Diminuir faixas de preservação permanente é potencializar tragédias nas cidades
* Malu Ribeiro
Sancionada no final do ano passado, a Lei 14.285 modifica o Código Florestal e repassa aos municípios a definição de regras específicas de uso e ocupação do solo nas Áreas de Preservação Permanente (APPs) de margens de rios e mananciais.
Essa fragilização da lei está sendo questionada no Supremo Tribunal Federal por reduzir a proteção ambiental no Brasil e potencializar riscos de vida e de saúde pública à população urbana.A ocupação das APPs para moradias ou atividades comerciais é de alto risco e tende a ampliar as tragédias anunciadas, vitimando pessoas a cada evento climático extremo.
Neste momento de crise hídrica e sanitária em que o mundo está atento e em busca de soluções para enfrentamento das mudanças do clima, os legisladores deveriam estar empenhados em aperfeiçoar normas ambientais capazes de tornar nossas cidades resilientes.
Mas, infelizmente, com essa flexibilização, o Congresso Nacional atuou em sentido contrário, atendendo à pressão do setor imobiliário, à visão imediatista e de negação do conhecimento científico. É importante resgatar que as faixas de preservação permanente urbanas – além dos serviços ambientais e ecossistêmicos que prestam – são áreas de risco, suscetíveis a enchentes, deslizamentos e problemas sanitários quando ocupadas de forma inadequada.
As intervenções e ocupações nas faixas de proteção de rios e mananciais urbanos comprometem a qualidade da água, a dinâmica das bacias hidrográficas e, por consequência, a saúde pública para além dos limites do território do município. Por esse motivo a definição das regras de proteção e do tamanho das faixas de APP de cursos d’água não pode se caracterizar meramente como de interesse local.
A própria Constituição Federal determina que a água e as florestas são bens de interesse coletivo, patrimônios naturais que devem ser regulados pela União e Estados, deixando os municípios responsáveis por questões de interesse local.

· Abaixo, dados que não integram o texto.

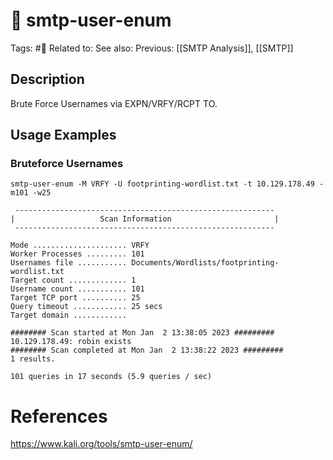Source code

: # 💢 smtp-user-enum

Tags: #💢
Related to: 
See also: 
Previous: [[SMTP Analysis]], [[SMTP]]

## Description

Brute Force Usernames via EXPN/VRFY/RCPT TO.

## Usage Examples

### Bruteforce Usernames

	smtp-user-enum -M VRFY -U footprinting-wordlist.txt -t 10.129.178.49 -m101 -w25

```text
 ----------------------------------------------------------
|                   Scan Information                       |
 ----------------------------------------------------------

Mode ..................... VRFY
Worker Processes ......... 101
Usernames file ........... Documents/Wordlists/footprinting-wordlist.txt
Target count ............. 1
Username count ........... 101
Target TCP port .......... 25
Query timeout ............ 25 secs
Target domain ............ 

######## Scan started at Mon Jan  2 13:38:05 2023 #########
10.129.178.49: robin exists
######## Scan completed at Mon Jan  2 13:38:22 2023 #########
1 results.

101 queries in 17 seconds (5.9 queries / sec)
```

# References

https://www.kali.org/tools/smtp-user-enum/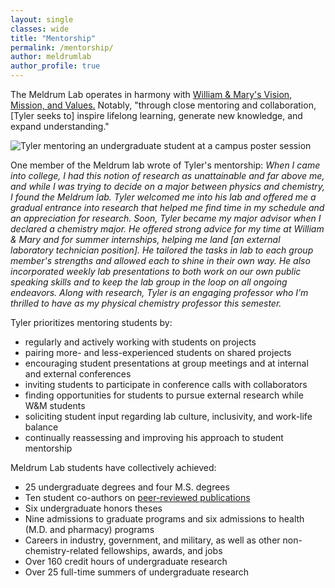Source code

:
 ```yaml
---
layout: single
classes: wide
title: "Mentorship"
permalink: /mentorship/
author: meldrumlab
author_profile: true
---
```


The Meldrum Lab operates in harmony with [William & Mary's Vision, Mission, and Values.](https://www.wm.edu/about/administration/vision-mission-values/) Notably, "through close mentoring and collaboration, [Tyler seeks to] inspire lifelong learning, generate new knowledge, and expand understanding."

<img src="{{ site.baseurl }}/images/mentorship/mentoringSam.JPG" alt="Tyler mentoring an undergraduate student at a campus poster session">

One member of the Meldrum lab wrote of Tyler's mentorship:
*When I came into college, I had this notion of research as unattainable and far above me, and while I was trying to decide on a major between physics and chemistry, I found the Meldrum lab. Tyler welcomed me into his lab and offered me a gradual entrance into research that helped me find time in my schedule and an appreciation for research. Soon, Tyler became my major advisor when I declared a chemistry major. He offered strong advice for my time at William & Mary and for summer internships, helping me land [an external laboratory technician position]. He tailored the tasks in lab to each group member's strengths and allowed each to shine in their own way. He also incorporated weekly lab presentations to both work on our own public speaking skills and to keep the lab group in the loop on all ongoing endeavors. Along with research, Tyler is an engaging professor who I’m thrilled to have as my physical chemistry professor this semester.*

Tyler prioritizes mentoring students by:
- regularly and actively working with students on projects
- pairing more- and less-experienced students on shared projects
- encouraging student presentations at group meetings and at internal and external conferences
- inviting students to participate in conference calls with collaborators
- finding opportunities for students to pursue external research while W&M students
- soliciting student input regarding lab culture, inclusivity, and work-life balance
- continually reassessing and improving his approach to student mentorship

Meldrum Lab students have collectively achieved:
- 25 undergraduate degrees and four M.S. degrees
- Ten student co-authors on [peer-reviewed publications](/publications)
- Six undergraduate honors theses
- Nine admissions to graduate programs and six admissions to health (M.D. and pharmacy) programs
- Careers in industry, government, and military, as well as other non-chemistry-related fellowships, awards, and jobs
- Over 160 credit hours of undergraduate research
- Over 25 full-time summers of undergraduate research
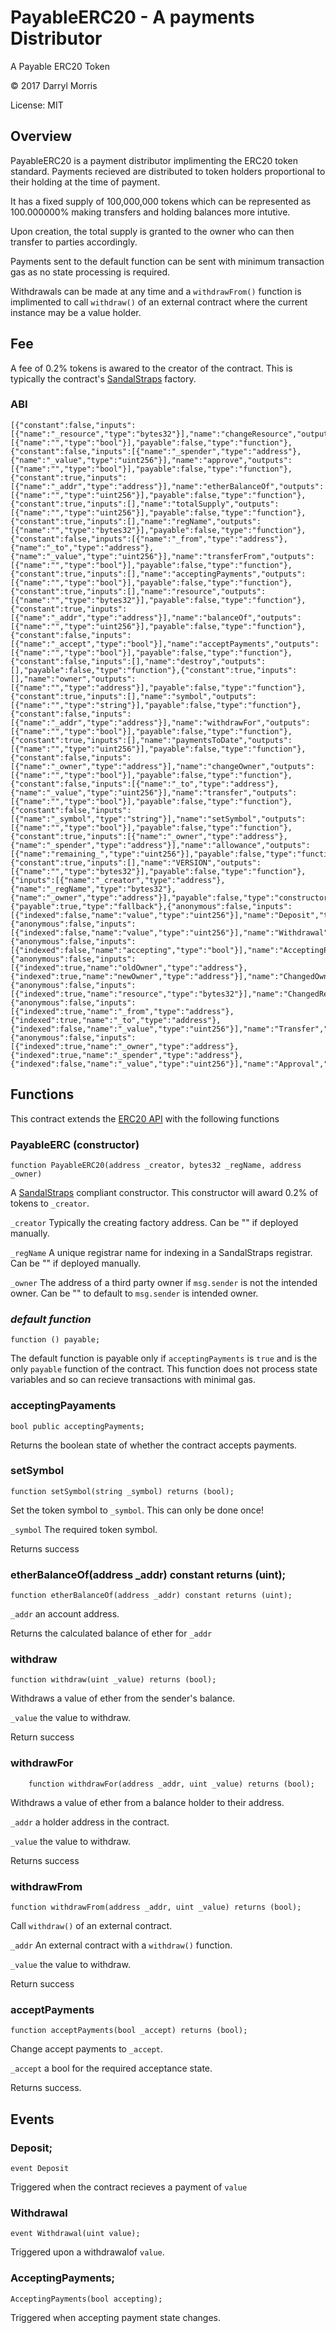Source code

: # PayableERC20 - A payments Distributor
A Payable ERC20 Token

&copy; 2017 Darryl Morris 

License: MIT

## Overview

PayableERC20 is a payment distributor implimenting the ERC20 token standard. Payments recieved are distributed to token holders proportional to their holding at the time of payment.

It has a fixed supply of 100,000,000 tokens which can be represented as 100.000000% making transfers and holding balances more intutive.

Upon creation, the total supply is granted to the owner who can then transfer to parties accordingly.

Payments sent to the default function can be sent with minimum transaction gas as no state processing is required.

Withdrawals can be made at any time and a `withdrawFrom()` function is implimented to call `withdraw()` of an external contract where the current
instance may be a value holder.

## Fee
A fee of 0.2% tokens is awared to the creator of the contract.  This is typically the contract's [SandalStraps](https://github.com/o0ragman0o/SandalStraps) factory.

### ABI
```
[{"constant":false,"inputs":[{"name":"_resource","type":"bytes32"}],"name":"changeResource","outputs":[{"name":"","type":"bool"}],"payable":false,"type":"function"},{"constant":false,"inputs":[{"name":"_spender","type":"address"},{"name":"_value","type":"uint256"}],"name":"approve","outputs":[{"name":"","type":"bool"}],"payable":false,"type":"function"},{"constant":true,"inputs":[{"name":"_addr","type":"address"}],"name":"etherBalanceOf","outputs":[{"name":"","type":"uint256"}],"payable":false,"type":"function"},{"constant":true,"inputs":[],"name":"totalSupply","outputs":[{"name":"","type":"uint256"}],"payable":false,"type":"function"},{"constant":true,"inputs":[],"name":"regName","outputs":[{"name":"","type":"bytes32"}],"payable":false,"type":"function"},{"constant":false,"inputs":[{"name":"_from","type":"address"},{"name":"_to","type":"address"},{"name":"_value","type":"uint256"}],"name":"transferFrom","outputs":[{"name":"","type":"bool"}],"payable":false,"type":"function"},{"constant":true,"inputs":[],"name":"acceptingPayments","outputs":[{"name":"","type":"bool"}],"payable":false,"type":"function"},{"constant":true,"inputs":[],"name":"resource","outputs":[{"name":"","type":"bytes32"}],"payable":false,"type":"function"},{"constant":true,"inputs":[{"name":"_addr","type":"address"}],"name":"balanceOf","outputs":[{"name":"","type":"uint256"}],"payable":false,"type":"function"},{"constant":false,"inputs":[{"name":"_accept","type":"bool"}],"name":"acceptPayments","outputs":[{"name":"","type":"bool"}],"payable":false,"type":"function"},{"constant":false,"inputs":[],"name":"destroy","outputs":[],"payable":false,"type":"function"},{"constant":true,"inputs":[],"name":"owner","outputs":[{"name":"","type":"address"}],"payable":false,"type":"function"},{"constant":true,"inputs":[],"name":"symbol","outputs":[{"name":"","type":"string"}],"payable":false,"type":"function"},{"constant":false,"inputs":[{"name":"_addr","type":"address"}],"name":"withdrawFor","outputs":[{"name":"","type":"bool"}],"payable":false,"type":"function"},{"constant":true,"inputs":[],"name":"paymentsToDate","outputs":[{"name":"","type":"uint256"}],"payable":false,"type":"function"},{"constant":false,"inputs":[{"name":"_owner","type":"address"}],"name":"changeOwner","outputs":[{"name":"","type":"bool"}],"payable":false,"type":"function"},{"constant":false,"inputs":[{"name":"_to","type":"address"},{"name":"_value","type":"uint256"}],"name":"transfer","outputs":[{"name":"","type":"bool"}],"payable":false,"type":"function"},{"constant":false,"inputs":[{"name":"_symbol","type":"string"}],"name":"setSymbol","outputs":[{"name":"","type":"bool"}],"payable":false,"type":"function"},{"constant":true,"inputs":[{"name":"_owner","type":"address"},{"name":"_spender","type":"address"}],"name":"allowance","outputs":[{"name":"remaining_","type":"uint256"}],"payable":false,"type":"function"},{"constant":true,"inputs":[],"name":"VERSION","outputs":[{"name":"","type":"bytes32"}],"payable":false,"type":"function"},{"inputs":[{"name":"_creator","type":"address"},{"name":"_regName","type":"bytes32"},{"name":"_owner","type":"address"}],"payable":false,"type":"constructor"},{"payable":true,"type":"fallback"},{"anonymous":false,"inputs":[{"indexed":false,"name":"value","type":"uint256"}],"name":"Deposit","type":"event"},{"anonymous":false,"inputs":[{"indexed":false,"name":"value","type":"uint256"}],"name":"Withdrawal","type":"event"},{"anonymous":false,"inputs":[{"indexed":false,"name":"accepting","type":"bool"}],"name":"AcceptingPayments","type":"event"},{"anonymous":false,"inputs":[{"indexed":true,"name":"oldOwner","type":"address"},{"indexed":true,"name":"newOwner","type":"address"}],"name":"ChangedOwner","type":"event"},{"anonymous":false,"inputs":[{"indexed":true,"name":"resource","type":"bytes32"}],"name":"ChangedResource","type":"event"},{"anonymous":false,"inputs":[{"indexed":true,"name":"_from","type":"address"},{"indexed":true,"name":"_to","type":"address"},{"indexed":false,"name":"_value","type":"uint256"}],"name":"Transfer","type":"event"},{"anonymous":false,"inputs":[{"indexed":true,"name":"_owner","type":"address"},{"indexed":true,"name":"_spender","type":"address"},{"indexed":false,"name":"_value","type":"uint256"}],"name":"Approval","type":"event"}]
```

## Functions

This contract extends the [ERC20 API](https://github.com/o0ragman0o/ERC20) with the following functions

### PayableERC (constructor)
```
function PayableERC20(address _creator, bytes32 _regName, address _owner)
```
A [SandalStraps](https://github.com/o0ragman0o/SandalStraps) compliant constructor. This constructor will award 0.2% of tokens to `_creator`.

`_creator` Typically the creating factory address. Can be "" if deployed manually.

`_regName` A unique registrar name for indexing in a SandalStraps registrar. Can be "" if deployed manually.

`_owner` The address of a third party owner if `msg.sender` is not the intended owner. Can be "" to default to `msg.sender` is intended owner.


### *default function*
```
function () payable;
```
The default function is payable only if `acceptingPayments` is `true` and is the only `payable` function of the contract.
This function does not process state variables and so can recieve transactions with minimal gas.

### acceptingPayaments
```
bool public acceptingPayments;
```
Returns the boolean state of whether the contract accepts payments.

### setSymbol
```
function setSymbol(string _symbol) returns (bool);
```
Set the token symbol to `_symbol`. This can only be done once!

`_symbol` The required token symbol.

Returns success


### etherBalanceOf(address _addr) constant returns (uint);
```
function etherBalanceOf(address _addr) constant returns (uint);
```
`_addr` an account address.

Returns the calculated balance of ether for `_addr`

### withdraw
```
function withdraw(uint _value) returns (bool);
```
Withdraws a value of ether from the sender's balance.

`_value` the value to withdraw.

Return success
    
### withdrawFor
```
    function withdrawFor(address _addr, uint _value) returns (bool);
```
Withdraws a value of ether from a balance holder to their address.

`_addr` a holder address in the contract.

`_value` the value to withdraw.

Returns success
 
### withdrawFrom
```
function withdrawFrom(address _addr, uint _value) returns (bool);
```
Call `withdraw()` of an external contract.

`_addr` An external contract with a `withdraw()` function.

`_value` the value to withdraw.

Return success

### acceptPayments
```
function acceptPayments(bool _accept) returns (bool);
```
Change accept payments to `_accept`.

`_accept` a bool for the required acceptance state.

Returns success.
    
## Events

### Deposit;
```
event Deposit
```
Triggered when the contract recieves a payment of `value`
    
### Withdrawal
```
event Withdrawal(uint value);
```
Triggered upon a withdrawalof `value`.

### AcceptingPayments;
```
AcceptingPayments(bool accepting);
```
Triggered when accepting payment state changes.

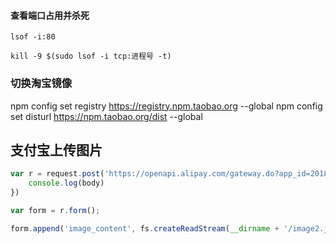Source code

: #### 查看端口占用并杀死
```bach
lsof -i:80
```
```bach
kill -9 $(sudo lsof -i tcp:进程号 -t)
```
### 切换淘宝镜像
npm config set registry https://registry.npm.taobao.org --global
npm config set disturl https://npm.taobao.org/dist --global

## 支付宝上传图片
```js
var r = request.post('https://openapi.alipay.com/gateway.do?app_id=2018012502071504&charset=utf-8&format=json&image_name=%E5%88%B0%E5%96%9C%E5%95%A6&image_type=jpg&method=alipay.offline.material.image.upload&sign_type=RSA2&timestamp=2018-01-31%2010%3A28%3A07&version=1.0&sign=E%2FeIkAGRnX2r44XmwgGSDn0urW%2BZ5FQ8T9ieTkWJn5bPllOaP42L3e%2Fh8Ivryc4vFWKBZZXbJZ%2Fw%2FAysS0MUA0pZ%2BPNmuPzlSjcOwSuv2Wx30tF3HDdHb0euxYM%2BmNRDABVVpuLmPf0oqQSmOi5zTXC0Q7X0or1muuzbfIoo8lO6NcUITXgPvUYeiOzaxZt2t3WoDCje3s9ytXZ5RnJl6VoW%2B3LGJayh5qCUXNRZzrYK2a7nNZxjq0uO61C8A7AXj8HbjHdfKc3I9ujt%2FhlAxjZBgeGRgaT18tVvt%2F2L6MO2oygzomqvatMdqdf6abVj40SW%2F4qA%2FKIgHMn9Nw4Qnw%3D%3D', (err, httpResponse, body) =>  {
    console.log(body)
})

var form = r.form();

form.append('image_content', fs.createReadStream(__dirname + '/image2.jpg'), {filename: 'image2.jpg'});
```

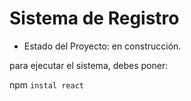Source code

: <h1> Sistema de Registro </h1>

- Estado del Proyecto: en construcción. 

para ejecutar el sistema, debes poner:

npm ```instal react```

Casos recentes de impactos decorrentes de enchentes em diversas regiões do Brasil deixam evidente a gravidade das consequências e o perigo de intervenções e ocupações indevidas ao longo dos cursos d’água em áreas urbanas. É um duplo flagelo social em que pessoas sem acesso a programas habitacionais são levadas a ocupar áreas de risco, sem acesso ao saneamento básico e a condições dignas de moradias.
Cuidar adequadamente do uso e ocupação do solo nas cidades, de forma a promover o uso social e ambiental do território, é dever dos municípios.
O risco de insegurança jurídica da Lei é alto, em que pese a nova norma estabelecer que em áreas urbanas consolidadas, devem ser ouvidos os conselhos estaduais, municipais ou distrital de meio ambiente, o município poderá definir as faixas protetivas, menores do que estabelece o Código Florestal, desde que não sejam áreas de risco de desastres e que sejam observadas as diretrizes do plano de recursos hídricos, do plano de bacia, do plano de drenagem ou do plano de saneamento básico.
É evidente o potencial de risco e de conflitos se cada um dos 5.568 municípios e os distritos federais de Brasília e Fernando de Noronha passarem a definir faixas diferentes de uso e ocupação do solo nas margens de rios e cursos d’água. Assim como é notória a omissão da União em definir regras gerais e harmônicas para o uso dos recursos naturais no país, repassando sua competência aos entes federados.
Por isso, a decisão do Supremo Tribunal Federal sobre essa matéria é de grande importância para a sociedade que deve estar atenta e priorizar, nesta eleição, os candidatos e candidatas que tenham compromisso com a causa ambiental, que nada mais é que a causa da vida.
*Malu Ribeiro é diretora de Políticas Públicas da Fundação SOS Mata Atlântica.